Tuesday, 21 March 2017

War Baby ......... stories by Eddy Newport no 21..... mum and Nan

Another in the series by Eddy Newport taken from his book, History of a War Baby.

Me, aged 1
I was born on 15th December 1940, Edward James Newport a good year for babies, but a bad year for the nation.

War had been declared on Germany the year before and my father Edward Reuben Newport (Ted) married his beloved Edith Victoria Hicks (Edie) on 16th Sept 1939 at St Paul’s Church Lorrimore Square Newington Southwark London.

He had been courting Edie for five years. She lived with her mother Sarah and brother Jim in a tenement flat off Doddington Grove in Kennington London. Edie was born on 20th November 1918 in Alloa Road Deptford and never knew her father (James Edwin Hicks) as he died of Influencer and pneumonia four weeks before she was born 4th November 1918.

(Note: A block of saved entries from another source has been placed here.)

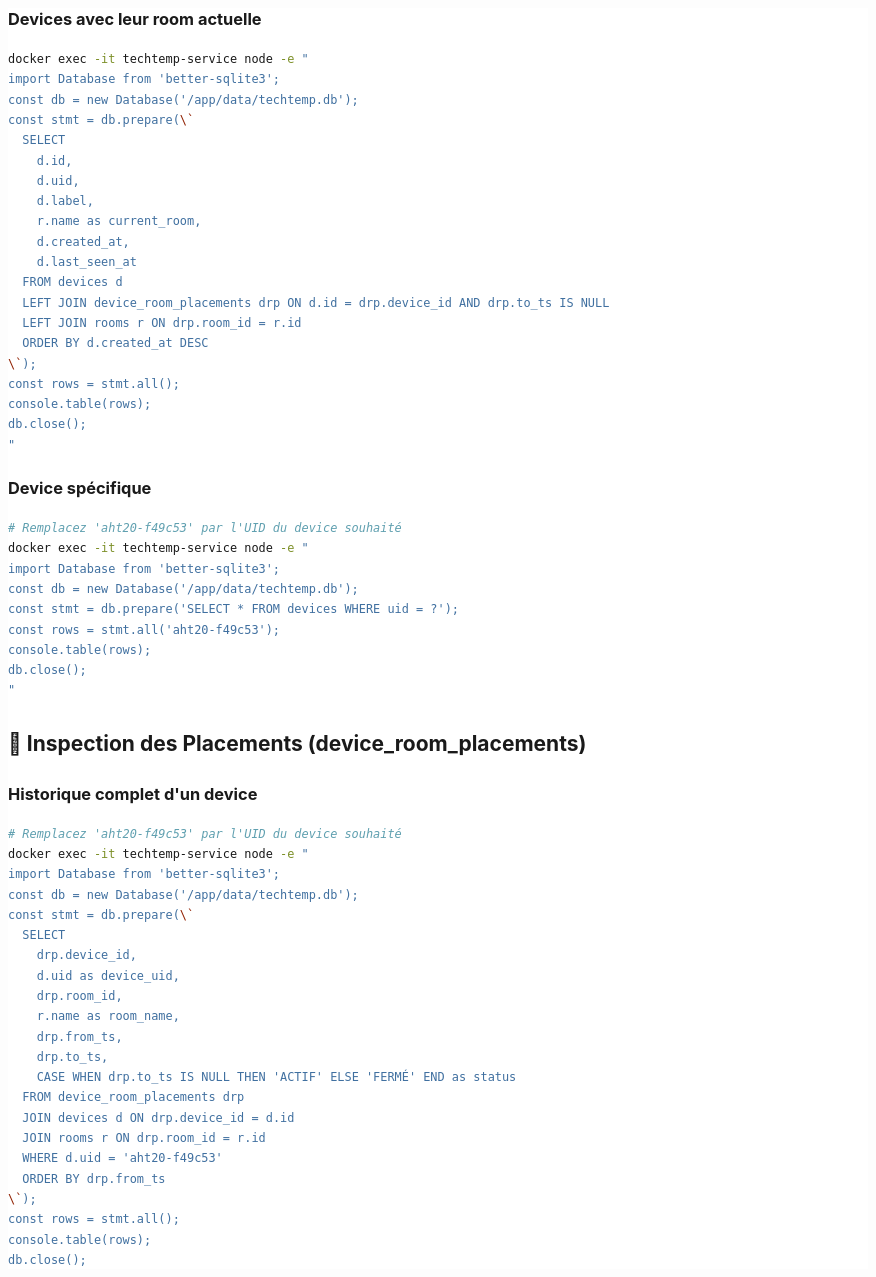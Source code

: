 ### Devices avec leur room actuelle
```bash
docker exec -it techtemp-service node -e "
import Database from 'better-sqlite3';
const db = new Database('/app/data/techtemp.db');
const stmt = db.prepare(\`
  SELECT 
    d.id,
    d.uid,
    d.label,
    r.name as current_room,
    d.created_at,
    d.last_seen_at
  FROM devices d
  LEFT JOIN device_room_placements drp ON d.id = drp.device_id AND drp.to_ts IS NULL
  LEFT JOIN rooms r ON drp.room_id = r.id
  ORDER BY d.created_at DESC
\`);
const rows = stmt.all();
console.table(rows);
db.close();
"
```

### Device spécifique
```bash
# Remplacez 'aht20-f49c53' par l'UID du device souhaité
docker exec -it techtemp-service node -e "
import Database from 'better-sqlite3';
const db = new Database('/app/data/techtemp.db');
const stmt = db.prepare('SELECT * FROM devices WHERE uid = ?');
const rows = stmt.all('aht20-f49c53');
console.table(rows);
db.close();
"
```

## 📍 Inspection des Placements (device_room_placements)

### Historique complet d'un device
```bash
# Remplacez 'aht20-f49c53' par l'UID du device souhaité
docker exec -it techtemp-service node -e "
import Database from 'better-sqlite3';
const db = new Database('/app/data/techtemp.db');
const stmt = db.prepare(\`
  SELECT 
    drp.device_id,
    d.uid as device_uid,
    drp.room_id,
    r.name as room_name,
    drp.from_ts,
    drp.to_ts,
    CASE WHEN drp.to_ts IS NULL THEN 'ACTIF' ELSE 'FERMÉ' END as status
  FROM device_room_placements drp
  JOIN devices d ON drp.device_id = d.id  
  JOIN rooms r ON drp.room_id = r.id
  WHERE d.uid = 'aht20-f49c53'
  ORDER BY drp.from_ts
\`);
const rows = stmt.all();
console.table(rows);
db.close();
```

The devastation this must have caused Sarah, still waiting to give birth to her daughter, is hard to imagine.
Sarah brought up the two children by herself. Her farther-in-law John Thomas Hicks headed a furriers business and a property owner together with his four sons.

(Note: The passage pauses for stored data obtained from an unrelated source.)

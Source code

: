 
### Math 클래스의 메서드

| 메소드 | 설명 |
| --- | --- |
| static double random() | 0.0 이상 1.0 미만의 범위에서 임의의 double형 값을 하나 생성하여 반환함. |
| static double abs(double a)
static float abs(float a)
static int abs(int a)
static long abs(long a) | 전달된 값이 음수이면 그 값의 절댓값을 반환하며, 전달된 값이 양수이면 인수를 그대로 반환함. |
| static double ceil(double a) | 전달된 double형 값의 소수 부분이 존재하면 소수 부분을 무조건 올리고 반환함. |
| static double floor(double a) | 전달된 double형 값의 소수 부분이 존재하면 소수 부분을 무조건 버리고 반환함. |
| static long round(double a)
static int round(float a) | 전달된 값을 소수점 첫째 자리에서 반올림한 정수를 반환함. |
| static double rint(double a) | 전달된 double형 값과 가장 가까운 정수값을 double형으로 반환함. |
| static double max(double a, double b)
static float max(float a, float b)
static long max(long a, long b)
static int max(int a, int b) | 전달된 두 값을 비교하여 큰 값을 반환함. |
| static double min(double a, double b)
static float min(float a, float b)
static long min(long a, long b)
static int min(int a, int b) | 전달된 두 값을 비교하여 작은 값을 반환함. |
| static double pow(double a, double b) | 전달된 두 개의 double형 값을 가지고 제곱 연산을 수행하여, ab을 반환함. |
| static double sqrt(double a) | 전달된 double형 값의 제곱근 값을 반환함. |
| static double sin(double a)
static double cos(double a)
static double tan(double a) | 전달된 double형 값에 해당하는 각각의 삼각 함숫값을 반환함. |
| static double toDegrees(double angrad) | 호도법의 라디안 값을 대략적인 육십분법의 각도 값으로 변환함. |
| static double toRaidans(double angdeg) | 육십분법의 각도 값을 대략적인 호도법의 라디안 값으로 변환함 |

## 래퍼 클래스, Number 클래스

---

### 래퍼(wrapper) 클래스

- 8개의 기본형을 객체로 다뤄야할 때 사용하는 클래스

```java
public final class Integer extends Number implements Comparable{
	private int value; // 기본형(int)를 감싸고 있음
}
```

My mum, Edie Hicks, aged 18
This business ran for many years and was considered as being very successful at that time. I am to believe she did not think of marrying again as to do so would incur the displeasure of her father-in-law and so she worked as a house cleaner to her sister-in-laws and relied on handouts by the family.

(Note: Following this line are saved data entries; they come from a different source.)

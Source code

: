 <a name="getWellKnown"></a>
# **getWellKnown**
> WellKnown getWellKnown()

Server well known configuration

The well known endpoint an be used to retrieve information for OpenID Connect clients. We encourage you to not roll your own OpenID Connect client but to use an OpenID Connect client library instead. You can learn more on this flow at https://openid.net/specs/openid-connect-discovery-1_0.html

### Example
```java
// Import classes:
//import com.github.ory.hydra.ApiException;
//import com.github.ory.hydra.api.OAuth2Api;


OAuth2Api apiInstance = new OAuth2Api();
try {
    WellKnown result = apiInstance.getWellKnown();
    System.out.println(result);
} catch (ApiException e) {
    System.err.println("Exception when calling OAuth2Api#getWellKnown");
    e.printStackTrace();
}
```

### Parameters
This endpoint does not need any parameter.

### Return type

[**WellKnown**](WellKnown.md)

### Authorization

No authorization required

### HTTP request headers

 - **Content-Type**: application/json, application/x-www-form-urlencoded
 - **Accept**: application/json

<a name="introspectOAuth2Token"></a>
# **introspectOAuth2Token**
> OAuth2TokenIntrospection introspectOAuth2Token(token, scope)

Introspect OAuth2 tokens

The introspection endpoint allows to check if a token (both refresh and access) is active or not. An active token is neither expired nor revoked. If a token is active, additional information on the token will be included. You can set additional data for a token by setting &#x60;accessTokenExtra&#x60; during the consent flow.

It seemed to work fine for the times, but I do feel that she, her daughter and son were badly treated after the old man died in 1937 as all they got was £25 each for the children in trust and Sarah got £100 for herself on the condition she did not marry again.

The bulk of the business and properties went to her three surviving brothers in law Alfred, Leonard and Albert. I shall refer to Sarah now as Nan and try and put down any memories I have of her.

 Nan was lovely, a small lady of about 5ft high round in shape and to me as a child very comfortable in an uncertain world.

She was full of stories and a wonderful cook. I was her first grandchild and she thought the world of me.

Edie, Sarah (Nana) and Brother Jim
My mother, on her way to work, would drop me off at Nan’s to go to London where she worked as a sales assistant. I was spoilt for the first four years of my life. I had her love all to myself. Bath night was at Nan’s flat, she had a bathroom which only had a cold water supply.

Hot water was pumped from the kitchen to the bathroom.

A gas boiler used for washing clothes had a hand pump that had to be worked forward and backwards until the boiled water filled the bath and was cooled before getting into it. This was a far better arrangement than filling a zinc tub in front of a fire.

Nan worked as an office cleaner in Fleet St and would catch the bus at a very early hour to do he job before the office staff started work. She was home in time to have me for the rest of the day. She worked in Fleet Street until she reached retirement age.

Later on, she moved in with my parents after I moved out to set up home with my first wife Janet.

Nan was a staunch royalist and would not hear of any criticism of the royal family. She was very proud of the fact she had seen all the great state occasions from Queen Victoria’s funeral to Queen Elizabeth’s coronation. It is to me remarkable that she has lived through six monarchs. She lived to be 79 her death was on 21st March 1969.